## Task description
Search the material for "print" and show all lines that contain it.

## Data under study
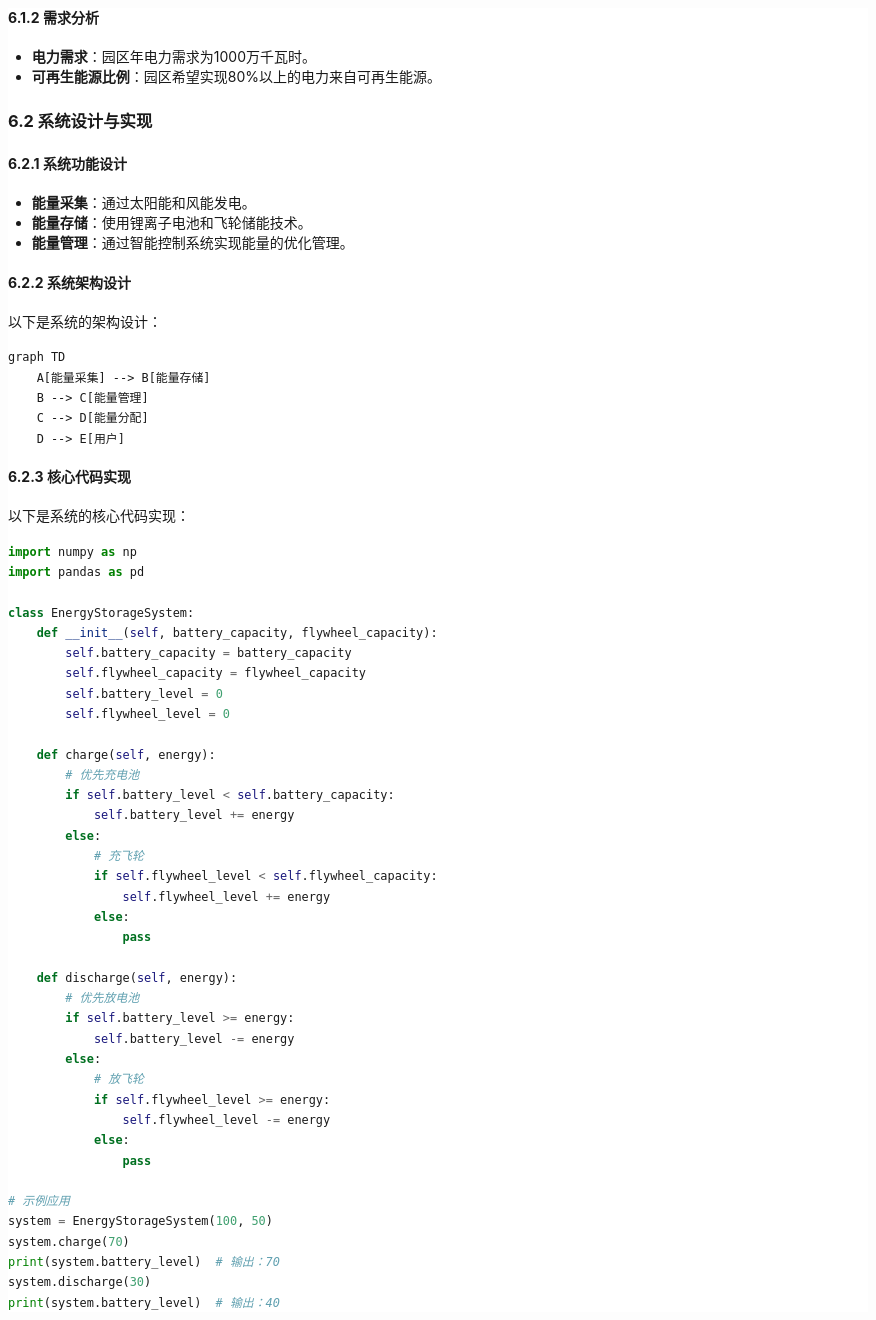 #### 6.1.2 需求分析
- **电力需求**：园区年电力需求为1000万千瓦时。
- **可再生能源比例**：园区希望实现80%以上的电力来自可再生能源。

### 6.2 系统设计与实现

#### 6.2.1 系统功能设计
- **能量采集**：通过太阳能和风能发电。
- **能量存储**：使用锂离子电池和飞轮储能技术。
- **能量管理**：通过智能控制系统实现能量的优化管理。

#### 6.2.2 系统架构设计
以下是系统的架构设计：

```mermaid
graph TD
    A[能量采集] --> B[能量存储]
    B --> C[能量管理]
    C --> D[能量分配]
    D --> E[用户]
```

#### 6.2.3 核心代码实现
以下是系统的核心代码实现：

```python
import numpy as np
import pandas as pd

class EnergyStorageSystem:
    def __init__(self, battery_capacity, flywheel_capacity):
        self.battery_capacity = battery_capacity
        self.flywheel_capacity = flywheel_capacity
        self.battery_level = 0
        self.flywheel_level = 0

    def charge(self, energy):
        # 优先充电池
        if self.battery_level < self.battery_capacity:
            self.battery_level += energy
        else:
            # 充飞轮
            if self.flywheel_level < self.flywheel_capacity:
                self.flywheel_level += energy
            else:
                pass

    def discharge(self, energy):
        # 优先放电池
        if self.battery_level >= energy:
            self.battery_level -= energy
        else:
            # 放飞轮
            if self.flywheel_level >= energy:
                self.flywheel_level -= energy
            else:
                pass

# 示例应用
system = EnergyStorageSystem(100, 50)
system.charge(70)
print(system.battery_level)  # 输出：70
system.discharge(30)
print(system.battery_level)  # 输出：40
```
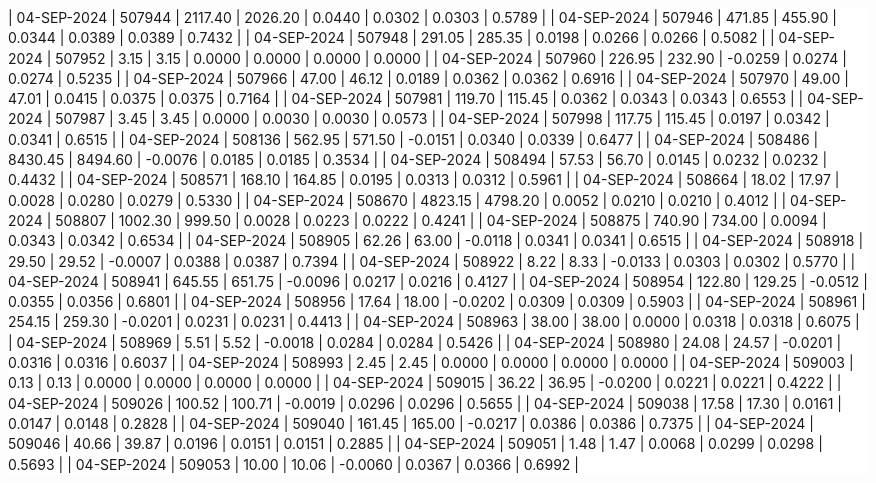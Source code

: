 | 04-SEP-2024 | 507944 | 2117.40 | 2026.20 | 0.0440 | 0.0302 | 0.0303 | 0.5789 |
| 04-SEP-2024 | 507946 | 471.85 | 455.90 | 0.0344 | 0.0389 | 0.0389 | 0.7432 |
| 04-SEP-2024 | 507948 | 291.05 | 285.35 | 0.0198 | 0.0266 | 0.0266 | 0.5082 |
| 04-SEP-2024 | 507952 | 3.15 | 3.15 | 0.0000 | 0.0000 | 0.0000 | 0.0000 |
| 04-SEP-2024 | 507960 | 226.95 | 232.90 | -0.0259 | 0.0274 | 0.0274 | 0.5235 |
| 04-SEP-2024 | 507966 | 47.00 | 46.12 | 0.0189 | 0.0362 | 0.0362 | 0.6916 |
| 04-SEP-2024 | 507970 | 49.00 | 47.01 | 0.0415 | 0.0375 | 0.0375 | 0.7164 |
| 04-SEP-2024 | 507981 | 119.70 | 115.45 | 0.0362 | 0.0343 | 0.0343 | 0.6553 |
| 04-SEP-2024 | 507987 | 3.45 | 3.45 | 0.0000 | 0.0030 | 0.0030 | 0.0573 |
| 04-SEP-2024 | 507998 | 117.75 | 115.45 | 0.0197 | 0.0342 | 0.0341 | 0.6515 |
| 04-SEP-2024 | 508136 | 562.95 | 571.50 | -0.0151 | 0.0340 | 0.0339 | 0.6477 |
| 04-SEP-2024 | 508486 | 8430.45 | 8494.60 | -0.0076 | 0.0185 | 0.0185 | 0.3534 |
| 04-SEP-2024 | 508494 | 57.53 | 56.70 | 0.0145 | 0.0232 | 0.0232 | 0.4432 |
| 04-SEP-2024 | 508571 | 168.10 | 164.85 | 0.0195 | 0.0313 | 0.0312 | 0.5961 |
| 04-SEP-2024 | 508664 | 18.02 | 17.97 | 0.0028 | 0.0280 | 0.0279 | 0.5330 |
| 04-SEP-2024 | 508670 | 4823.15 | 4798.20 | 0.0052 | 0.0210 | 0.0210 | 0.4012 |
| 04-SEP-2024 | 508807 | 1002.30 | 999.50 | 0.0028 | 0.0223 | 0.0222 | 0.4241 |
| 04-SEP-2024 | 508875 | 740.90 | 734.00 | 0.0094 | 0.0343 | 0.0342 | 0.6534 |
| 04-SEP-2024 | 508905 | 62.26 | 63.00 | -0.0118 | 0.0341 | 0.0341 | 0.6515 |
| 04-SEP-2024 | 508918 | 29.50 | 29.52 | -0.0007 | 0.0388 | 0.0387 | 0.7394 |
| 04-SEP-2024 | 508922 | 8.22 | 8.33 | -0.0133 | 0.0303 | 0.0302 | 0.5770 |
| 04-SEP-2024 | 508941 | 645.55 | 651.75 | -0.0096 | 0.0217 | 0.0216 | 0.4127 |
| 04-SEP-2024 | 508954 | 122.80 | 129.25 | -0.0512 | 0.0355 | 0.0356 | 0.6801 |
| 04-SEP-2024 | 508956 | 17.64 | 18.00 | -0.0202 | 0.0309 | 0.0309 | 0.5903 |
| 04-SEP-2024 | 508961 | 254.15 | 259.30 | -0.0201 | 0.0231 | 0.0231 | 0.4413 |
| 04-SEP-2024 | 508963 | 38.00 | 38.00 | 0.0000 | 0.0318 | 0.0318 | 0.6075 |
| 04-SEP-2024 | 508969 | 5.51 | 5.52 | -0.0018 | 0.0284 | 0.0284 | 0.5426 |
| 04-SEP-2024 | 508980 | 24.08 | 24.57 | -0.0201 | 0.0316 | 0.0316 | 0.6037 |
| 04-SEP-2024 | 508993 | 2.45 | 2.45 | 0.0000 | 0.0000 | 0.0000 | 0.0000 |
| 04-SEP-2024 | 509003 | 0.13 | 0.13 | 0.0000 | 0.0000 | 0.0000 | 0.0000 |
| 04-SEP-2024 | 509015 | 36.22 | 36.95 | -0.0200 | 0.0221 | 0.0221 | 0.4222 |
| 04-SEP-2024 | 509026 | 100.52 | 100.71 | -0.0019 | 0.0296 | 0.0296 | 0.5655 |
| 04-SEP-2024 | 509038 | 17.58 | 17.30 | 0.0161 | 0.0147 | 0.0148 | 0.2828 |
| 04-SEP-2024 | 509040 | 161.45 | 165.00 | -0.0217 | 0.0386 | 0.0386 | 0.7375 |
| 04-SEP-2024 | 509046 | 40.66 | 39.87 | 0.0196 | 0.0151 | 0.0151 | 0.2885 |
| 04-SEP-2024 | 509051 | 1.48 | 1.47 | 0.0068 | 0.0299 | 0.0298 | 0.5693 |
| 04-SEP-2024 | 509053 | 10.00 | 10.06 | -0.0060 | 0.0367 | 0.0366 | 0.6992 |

## Task result
print(system.battery_level)  # 输出：70
print(system.battery_level)  # 输出：40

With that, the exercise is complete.